My favourite old pair of jeans don't stop being my favourites when I buy a new pair - they'll need a lot of wearing in before they even have a chance of doing that. It's the same with shoes. My new slippers might be warm and cosy, but my flip-flops will be better when warm weather returns. With most shoes it takes a while for them to be comfortable and I only throw them out when they're beyond mending. Even then, I've usually become so attached to them that they've become almost part of my identity. I wonder if that's the reason behind the historic folkloric practice of people putting old shoes up in their lofts for protection?

I love the coffee mug I was given for Yule, but I still fill one from decades ago with coffee every morning. It doesn't matter that it's scratched and scuffed. It's become part of my routine and helps me get in the right frame of mind to start my work. I have new candleholders, but the ones my grandma once owned usually light my altar.

With jewellery, old is often better too. One of my most precious possessions is an amber necklace I inherited from my mother. She in turn inherited it from my Polish great aunt, who inherited it from her mother. I don't know its history before that, or how long it had been passed down through the family or when it was made. And, of course, the amber itself is millions of years old. In witchcraft amber is associated with our ancient ancestors rather than just our grandmothers or great-grandmothers. No new necklace is going to devalue my amber beads.

There are many reasons why old thing seem more magical. Perhaps it's because we build up associations with those objects. Our memories of them and how they were used affects the way we think of them, and how they make us feel. It could be that objects pick up energy from the people who habitually use them, and how they were used. An animist view might be that everything has a spirit, and those spirits get older and more defined through time. Perhaps it's a mix of all those things.

You can use the magic of old things to add power to spells and rituals. Would a vintage glass that belonged to your grandmother be better than a brand new chalice in a ritual to honour the ancestors? Would a knife your grandfather used to sharpen pencils or open letters be the perfect athame to direct energy in a spell for communication? Would their wedding rings add extra symbolism to a spell to find true love? 

Spellwork: Finding the Magic of Old Things in Your Home

Wander around your home and collect a few old things. They could be everyday items you often use, they could be things you keep for special occasions or sentimental value, or they could be objects you inherited but have tucked away in a drawer and almost forgotten. 

Find somewhere to sit with those items where you won't be disturbed. This could be at an altar or another special place you have set aside for spellwork, or it could be the living room when no one else is about. Cast a circle around yourself and the objects to create a safe and special space in which to work witchcraft. Then, spend a little time with each item. With all your senses and your magical intuition, contemplate what it means to you and what energy it has.

  • What do you know about this item?
  • What does it mean to you?
  • What does it feel like in your hands?
  • Does it have a smell of any kind and how does that make you feel?
  • How does its energy feel?
  • Can you sense the spirit of the item, or even some lingering connection with those who owned it in the past?
  • What will you do with it in future?
When you have finished, thank the items and any spirits you sensed, then uncast your circle. Ground by having something to eat and drink to help bring yourself back to the real world. 

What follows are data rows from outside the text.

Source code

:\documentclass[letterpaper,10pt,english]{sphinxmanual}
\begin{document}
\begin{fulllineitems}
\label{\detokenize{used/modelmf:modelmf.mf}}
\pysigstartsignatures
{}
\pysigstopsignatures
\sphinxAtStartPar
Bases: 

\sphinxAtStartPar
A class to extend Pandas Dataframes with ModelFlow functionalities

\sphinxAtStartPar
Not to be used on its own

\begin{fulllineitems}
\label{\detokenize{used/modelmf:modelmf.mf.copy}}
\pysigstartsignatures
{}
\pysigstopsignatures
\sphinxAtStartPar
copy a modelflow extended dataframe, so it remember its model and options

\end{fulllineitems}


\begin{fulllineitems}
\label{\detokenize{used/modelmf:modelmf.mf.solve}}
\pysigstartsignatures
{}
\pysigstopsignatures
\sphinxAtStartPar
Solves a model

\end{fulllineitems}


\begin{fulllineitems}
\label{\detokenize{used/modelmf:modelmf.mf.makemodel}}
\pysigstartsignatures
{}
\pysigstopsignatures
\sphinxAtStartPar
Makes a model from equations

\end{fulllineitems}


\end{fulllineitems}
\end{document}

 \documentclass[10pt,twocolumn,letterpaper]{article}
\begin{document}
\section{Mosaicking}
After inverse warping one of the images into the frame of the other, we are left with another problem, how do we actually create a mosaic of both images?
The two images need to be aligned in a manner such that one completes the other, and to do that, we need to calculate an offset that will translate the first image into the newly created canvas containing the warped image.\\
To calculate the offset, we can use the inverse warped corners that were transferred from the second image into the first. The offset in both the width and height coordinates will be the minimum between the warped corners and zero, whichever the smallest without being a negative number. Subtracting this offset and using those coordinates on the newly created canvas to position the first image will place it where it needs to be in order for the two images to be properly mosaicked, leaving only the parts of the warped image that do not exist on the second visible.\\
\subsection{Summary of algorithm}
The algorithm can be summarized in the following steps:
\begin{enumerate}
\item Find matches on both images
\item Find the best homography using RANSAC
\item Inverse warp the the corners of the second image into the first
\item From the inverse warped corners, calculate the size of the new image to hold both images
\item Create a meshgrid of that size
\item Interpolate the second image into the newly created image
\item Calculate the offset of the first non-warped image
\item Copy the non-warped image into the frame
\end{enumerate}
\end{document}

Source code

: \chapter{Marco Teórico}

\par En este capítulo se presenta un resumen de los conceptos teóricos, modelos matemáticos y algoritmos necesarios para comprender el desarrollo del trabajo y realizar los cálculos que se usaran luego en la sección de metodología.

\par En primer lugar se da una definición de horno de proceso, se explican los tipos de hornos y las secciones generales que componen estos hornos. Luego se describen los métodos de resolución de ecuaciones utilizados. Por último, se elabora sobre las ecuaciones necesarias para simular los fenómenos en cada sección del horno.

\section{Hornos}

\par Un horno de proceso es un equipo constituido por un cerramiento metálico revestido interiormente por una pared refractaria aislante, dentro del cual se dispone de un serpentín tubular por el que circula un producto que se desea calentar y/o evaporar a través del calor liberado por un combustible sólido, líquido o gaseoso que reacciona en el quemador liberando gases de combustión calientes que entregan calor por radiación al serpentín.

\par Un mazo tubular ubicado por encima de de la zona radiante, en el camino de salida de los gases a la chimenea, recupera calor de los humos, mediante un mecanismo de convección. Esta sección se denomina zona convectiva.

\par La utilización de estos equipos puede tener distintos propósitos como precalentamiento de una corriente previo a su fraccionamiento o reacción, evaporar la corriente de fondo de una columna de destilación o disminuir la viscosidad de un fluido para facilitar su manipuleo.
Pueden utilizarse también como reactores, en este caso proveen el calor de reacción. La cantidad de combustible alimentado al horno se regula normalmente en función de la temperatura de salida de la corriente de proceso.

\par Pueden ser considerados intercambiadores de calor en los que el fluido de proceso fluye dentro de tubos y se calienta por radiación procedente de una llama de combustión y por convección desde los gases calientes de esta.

The top photo show a very old candleholder I inherited; the lower picture shows a book from my childhood with a flower I found pressed inside it and a magnifying glass I still use to read small print, my favourite jeans, an old scarf, my amber necklace, my parents' wedding rings and items from my mother's sewing box that I still use.


Jane said...

I loved reading this post, Lucya. I too have objects that belonged to my forebears, now mostly deceased, and they live on my ancestors' altar along with photos, a bowl of grave dirt and a few flint tools I found in the garden, the ashes of Trevor, our most legendary and sorely missed cat, and an assortment of candles. It's amazing the wealth of memories they evoke when I hold them and look at them.

Badwitch said...

Thanks! How wonderful to find flint tools in your garden! I do think the idea of having ancestor altars is one of the great aspects of paganism.